O registro da incorporação, portanto, além de permitir a identificação e a descriminação da área privativa da futura unidade, também delimita a fração ideal do terreno e as coisas comuns que são inseparáveis dela (artigo 1º, §2º, da Lei n.4.591/64).
É nesse ponto que a ausência da incorporação prejudica a regularização individual da propriedade por meio da usucapião administrativa: além da área privativa, deverá ser reconhecida área de uso comum, em relação de inseparabilidade, que afeta a posse e eventual domínio dos titulares de todas demais unidades que integram a edificação.

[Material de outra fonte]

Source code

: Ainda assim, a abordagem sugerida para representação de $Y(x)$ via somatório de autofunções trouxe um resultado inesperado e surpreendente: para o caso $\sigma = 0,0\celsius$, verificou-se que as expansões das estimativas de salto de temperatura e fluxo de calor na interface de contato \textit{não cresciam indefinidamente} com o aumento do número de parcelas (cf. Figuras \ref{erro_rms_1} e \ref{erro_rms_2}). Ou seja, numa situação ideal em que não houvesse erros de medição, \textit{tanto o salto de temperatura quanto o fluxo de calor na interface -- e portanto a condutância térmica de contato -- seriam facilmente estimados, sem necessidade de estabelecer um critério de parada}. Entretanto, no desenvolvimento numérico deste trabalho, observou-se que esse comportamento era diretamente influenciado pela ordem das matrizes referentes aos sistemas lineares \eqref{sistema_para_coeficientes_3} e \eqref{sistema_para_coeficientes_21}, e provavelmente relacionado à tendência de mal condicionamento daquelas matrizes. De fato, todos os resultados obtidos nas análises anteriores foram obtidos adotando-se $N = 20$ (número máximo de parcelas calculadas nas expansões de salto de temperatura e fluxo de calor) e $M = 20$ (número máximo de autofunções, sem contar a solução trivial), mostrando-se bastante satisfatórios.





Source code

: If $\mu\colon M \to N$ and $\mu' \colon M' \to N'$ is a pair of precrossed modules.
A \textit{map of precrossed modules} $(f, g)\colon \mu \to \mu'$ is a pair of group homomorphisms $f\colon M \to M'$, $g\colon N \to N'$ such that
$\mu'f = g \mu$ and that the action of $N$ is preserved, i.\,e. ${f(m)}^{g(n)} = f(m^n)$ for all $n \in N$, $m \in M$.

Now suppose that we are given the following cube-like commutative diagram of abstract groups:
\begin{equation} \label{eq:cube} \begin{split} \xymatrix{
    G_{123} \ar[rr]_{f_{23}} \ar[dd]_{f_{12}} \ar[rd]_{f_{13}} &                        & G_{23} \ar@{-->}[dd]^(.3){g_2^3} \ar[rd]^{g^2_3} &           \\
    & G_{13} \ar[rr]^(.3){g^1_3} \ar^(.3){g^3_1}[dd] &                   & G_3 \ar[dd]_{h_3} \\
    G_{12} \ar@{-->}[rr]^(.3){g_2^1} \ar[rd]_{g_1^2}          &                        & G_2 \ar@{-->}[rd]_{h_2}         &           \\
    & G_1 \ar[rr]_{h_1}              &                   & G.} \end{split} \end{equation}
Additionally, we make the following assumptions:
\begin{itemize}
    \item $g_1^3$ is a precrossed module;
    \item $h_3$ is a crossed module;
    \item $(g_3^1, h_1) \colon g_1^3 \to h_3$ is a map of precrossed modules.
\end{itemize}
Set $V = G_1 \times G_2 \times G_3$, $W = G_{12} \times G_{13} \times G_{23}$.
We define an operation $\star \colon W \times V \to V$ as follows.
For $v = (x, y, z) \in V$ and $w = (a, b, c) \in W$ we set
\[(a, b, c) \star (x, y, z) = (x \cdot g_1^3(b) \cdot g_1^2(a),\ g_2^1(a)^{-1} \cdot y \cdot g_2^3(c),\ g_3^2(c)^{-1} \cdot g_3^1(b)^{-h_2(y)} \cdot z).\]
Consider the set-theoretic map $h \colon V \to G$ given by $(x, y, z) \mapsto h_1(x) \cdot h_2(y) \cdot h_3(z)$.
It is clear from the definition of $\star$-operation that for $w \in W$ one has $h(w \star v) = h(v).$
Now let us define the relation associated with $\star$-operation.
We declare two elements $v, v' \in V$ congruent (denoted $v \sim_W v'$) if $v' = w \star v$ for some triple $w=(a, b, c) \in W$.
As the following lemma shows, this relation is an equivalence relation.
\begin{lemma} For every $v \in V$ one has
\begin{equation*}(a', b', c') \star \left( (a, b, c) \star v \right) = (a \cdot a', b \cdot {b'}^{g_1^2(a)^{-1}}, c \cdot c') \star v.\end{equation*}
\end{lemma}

Por outro lado, a regularização fundiária coletiva pode ser alcançada pela instituição de condomínio urbano simples, na forma dos artigos 61 a 63 da Lei n.13.465/17, inclusive para legalização da construção junto à autoridade municipal, se for o caso.
Diante do exposto, MANTENHO a decisão de rejeição de fls. 94/95, determinando a extinção da usucapião extrajudicial, com cancelamento da prenotação.
Deste procedimento não decorrem custas, despesas processuais ou honorários advocatícios.
Oportunamente, remetam-se os autos ao arquivo.
P.R.I.C.
São Paulo, 17 de fevereiro de 2023.
Luciana Carone Nucci Eugênio Mahuad
Juiz de Direito
(DJe de 23.02.2023 – SP)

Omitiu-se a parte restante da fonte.